I «duellanti» di San Miniato
Le spade e le ferite di Elena Bono è l'eccellente testo scelto dall'Istituto del Dramma Popolare per la cinquantaquattresima edizione della Festa del Teatro di San Miniato, il bellissimo borgo che sovrasta la piana empolese.
Qui a San Miniato il tempo sembra essere trascorso non in modo più lieve, ma con una sorta di verginalità in più. Come se i diversi maestri che si
sono succeduti nelle regie e nelle interpretazioni qui, sulla piazza del Duomo si fossero arrestati d'un passo di fronte a questa originalità, a questo senso di una tradizione lunga e tenace. Gli stessi registi, qui a San Miniato, realizzano qualcosa di diverso dal loro solito, perché qui il teatro è una sorta di incontro, di congiunzione, di coniugazione tra lo stile del maestro e quello che appartiene al genius loci: un "genius" fatto, una volta tanto, più d'amore e di passione che d'altri, più remunerativi sentimenti.
Ugo Gregoretti, coadiuvato da una troupe di attori tra cui Massimo Foschi ed Eros Pagni, è stato chiamato a trasformare in visione la tormentata, complessa e insieme semplicissima vicenda raccontata da Elena Bono. Le spade e le ferite è la storia dei difficili rapporti tra Chiesa e potere politico, incarnati da papa Innocenzo IV Fieschi e da Federico II di Svevia. Dove le "ferite" non sono però solo quelle che gli Svevi infersero in abbondanza, ma anche quelle da cui sgorga un altro sangue: quello dell'eredità, quello del compito che il nostro passaggio sulla Terra è chiamato a realizzare.
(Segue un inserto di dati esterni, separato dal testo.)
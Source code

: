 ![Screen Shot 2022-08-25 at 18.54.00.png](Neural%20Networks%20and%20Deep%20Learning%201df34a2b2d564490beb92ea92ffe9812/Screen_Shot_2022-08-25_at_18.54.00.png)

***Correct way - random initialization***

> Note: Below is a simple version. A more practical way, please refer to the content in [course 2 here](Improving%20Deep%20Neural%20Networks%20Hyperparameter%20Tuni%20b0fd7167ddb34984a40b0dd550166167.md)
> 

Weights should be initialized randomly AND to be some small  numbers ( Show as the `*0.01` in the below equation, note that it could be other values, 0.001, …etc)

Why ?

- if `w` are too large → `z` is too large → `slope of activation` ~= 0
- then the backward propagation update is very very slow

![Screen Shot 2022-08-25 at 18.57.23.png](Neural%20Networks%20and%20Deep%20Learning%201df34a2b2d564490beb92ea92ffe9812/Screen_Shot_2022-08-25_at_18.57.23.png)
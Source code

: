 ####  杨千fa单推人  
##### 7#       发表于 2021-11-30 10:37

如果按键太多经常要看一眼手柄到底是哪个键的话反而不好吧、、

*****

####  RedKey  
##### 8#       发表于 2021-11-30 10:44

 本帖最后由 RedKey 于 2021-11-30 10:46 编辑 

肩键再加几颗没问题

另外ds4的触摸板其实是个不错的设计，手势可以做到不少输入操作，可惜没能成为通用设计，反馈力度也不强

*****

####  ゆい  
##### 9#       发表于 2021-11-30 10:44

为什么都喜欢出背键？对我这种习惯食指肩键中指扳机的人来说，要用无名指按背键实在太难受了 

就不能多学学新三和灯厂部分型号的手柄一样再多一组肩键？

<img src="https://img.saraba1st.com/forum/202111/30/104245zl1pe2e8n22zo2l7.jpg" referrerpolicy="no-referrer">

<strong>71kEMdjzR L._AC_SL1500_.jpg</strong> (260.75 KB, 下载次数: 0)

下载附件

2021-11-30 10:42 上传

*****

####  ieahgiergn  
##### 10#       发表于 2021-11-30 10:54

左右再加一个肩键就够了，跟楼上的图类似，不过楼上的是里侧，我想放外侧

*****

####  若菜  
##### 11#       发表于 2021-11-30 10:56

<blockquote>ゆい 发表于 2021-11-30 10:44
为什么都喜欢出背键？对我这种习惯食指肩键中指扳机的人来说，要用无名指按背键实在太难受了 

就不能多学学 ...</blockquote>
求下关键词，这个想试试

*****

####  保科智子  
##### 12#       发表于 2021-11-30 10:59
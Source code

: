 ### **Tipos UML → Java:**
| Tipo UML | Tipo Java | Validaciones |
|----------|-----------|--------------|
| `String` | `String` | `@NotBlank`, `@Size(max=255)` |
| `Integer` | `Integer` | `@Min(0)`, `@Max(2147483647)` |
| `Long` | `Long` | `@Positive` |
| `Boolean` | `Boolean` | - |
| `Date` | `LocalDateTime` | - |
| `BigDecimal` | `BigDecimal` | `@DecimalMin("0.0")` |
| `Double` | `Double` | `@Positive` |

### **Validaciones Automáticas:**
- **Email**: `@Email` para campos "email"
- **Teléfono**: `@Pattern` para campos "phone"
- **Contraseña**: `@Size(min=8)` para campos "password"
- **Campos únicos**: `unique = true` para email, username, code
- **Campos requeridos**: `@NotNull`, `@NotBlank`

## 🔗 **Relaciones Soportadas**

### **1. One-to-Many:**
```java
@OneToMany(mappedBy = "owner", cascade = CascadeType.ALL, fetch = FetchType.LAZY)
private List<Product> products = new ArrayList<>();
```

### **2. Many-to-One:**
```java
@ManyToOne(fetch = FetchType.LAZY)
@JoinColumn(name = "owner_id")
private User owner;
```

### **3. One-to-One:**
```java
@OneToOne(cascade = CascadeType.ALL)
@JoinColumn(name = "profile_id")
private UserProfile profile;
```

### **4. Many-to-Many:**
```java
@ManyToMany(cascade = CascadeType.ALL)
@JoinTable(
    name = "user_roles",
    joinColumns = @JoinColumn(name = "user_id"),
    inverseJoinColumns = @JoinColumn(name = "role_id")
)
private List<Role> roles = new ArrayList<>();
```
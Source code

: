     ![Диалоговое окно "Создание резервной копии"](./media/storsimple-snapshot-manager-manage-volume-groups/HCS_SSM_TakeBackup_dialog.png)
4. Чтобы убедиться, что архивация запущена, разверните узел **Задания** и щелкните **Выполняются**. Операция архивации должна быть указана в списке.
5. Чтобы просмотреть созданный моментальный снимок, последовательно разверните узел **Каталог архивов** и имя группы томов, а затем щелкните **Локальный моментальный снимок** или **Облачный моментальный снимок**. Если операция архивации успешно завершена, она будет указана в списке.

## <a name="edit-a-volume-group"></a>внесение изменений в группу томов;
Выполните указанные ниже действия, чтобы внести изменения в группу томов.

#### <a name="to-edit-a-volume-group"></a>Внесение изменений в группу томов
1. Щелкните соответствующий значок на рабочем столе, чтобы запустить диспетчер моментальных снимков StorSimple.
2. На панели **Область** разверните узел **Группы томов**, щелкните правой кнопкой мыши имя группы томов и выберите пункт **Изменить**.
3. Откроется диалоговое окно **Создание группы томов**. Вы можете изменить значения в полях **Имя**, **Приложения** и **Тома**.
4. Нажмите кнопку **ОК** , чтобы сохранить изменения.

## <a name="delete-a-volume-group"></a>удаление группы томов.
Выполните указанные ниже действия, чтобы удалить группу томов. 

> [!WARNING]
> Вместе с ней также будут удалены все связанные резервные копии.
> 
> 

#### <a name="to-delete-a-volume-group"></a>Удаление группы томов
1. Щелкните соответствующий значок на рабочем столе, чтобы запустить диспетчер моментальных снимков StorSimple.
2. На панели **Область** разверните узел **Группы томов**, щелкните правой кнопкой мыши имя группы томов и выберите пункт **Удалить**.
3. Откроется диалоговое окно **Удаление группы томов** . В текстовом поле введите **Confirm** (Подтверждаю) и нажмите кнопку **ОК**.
Federico II, battezzato ma sospettato d'eresia, rappresenta la protervia di tutti i poteri, che non accettano di tenere in mano una sola delle due spade, e considerano fuorilegge la pretesa della Chiesa di stabilire autonomamente di se stessa e della propria missione. Di contro, papa Fieschi appartiene alla orgogliosa gente di Liguria e brandisce con vigore la bandiera della libertas ecclesiae, anche se l'ascesa al soglio di Pietro lo convince - forse più che il nemico in se stesso - della precarietà del mare in cui la nave della santa Chiesa si trova a navigare. Il potere è forte e crudele, e la battaglia è continua: mai illudersi di averla vinta una volta per tutte - e mai illudersi che un potere "buono", "favorevole" renda alla Chiesa un servizio migliore: giacché il solo servizio è quello di riconoscere e garantire la sua libertà.
Ugo Gregoretti ha diviso, con acribìa marxista ma anche con intelligenza e chiarezza d'idee, il palcoscenico in una zona "alta" - dove si consuma il dramma dei potenti - e in una "bassa" - dove agisce il popolo, con la sua paura e il suo coraggio sempre frammisti e indivisibili. Forse, se non avesse tagliato l'ultima scena (con il disaappunto garbatissimo della Bono), questa separazione si sarebbe mantenuta più difficilmente.
Con serena mestizia manzoniana, i due nemici accedono infine all'ultima soglia, quella della morte, dove l'uno e l'altro entrano da cristiani, riconoscendo cioè quella che Péguy chiamava «la miseria cristiana», che consiste soprattutto nel riconoscere e accettare la parte che a noi tocca nel Gran Teatro del mondo.
La pièce, scritta secondo uno spettacolare - anche se talvolta un po' manierato - plurilinguismo (latino, francese, tedesco, siculo, genovese e altri), nasconde la sua attualità con discrezione.
Davvero ottima l'interpretazione di Foschi, un Federico lacerato tra forza estrema ed estrema debolezza. Ottimo anche Eros Pagni, che disegna un Innocenzo IV atrabiliare, di tempra dura ma con guizzi d'humour.
Uno spettacolo divertente, anche: sia per la forza pirotecnica della lingua, sia per l'ordine lucidissimo in cui questa forza si cala.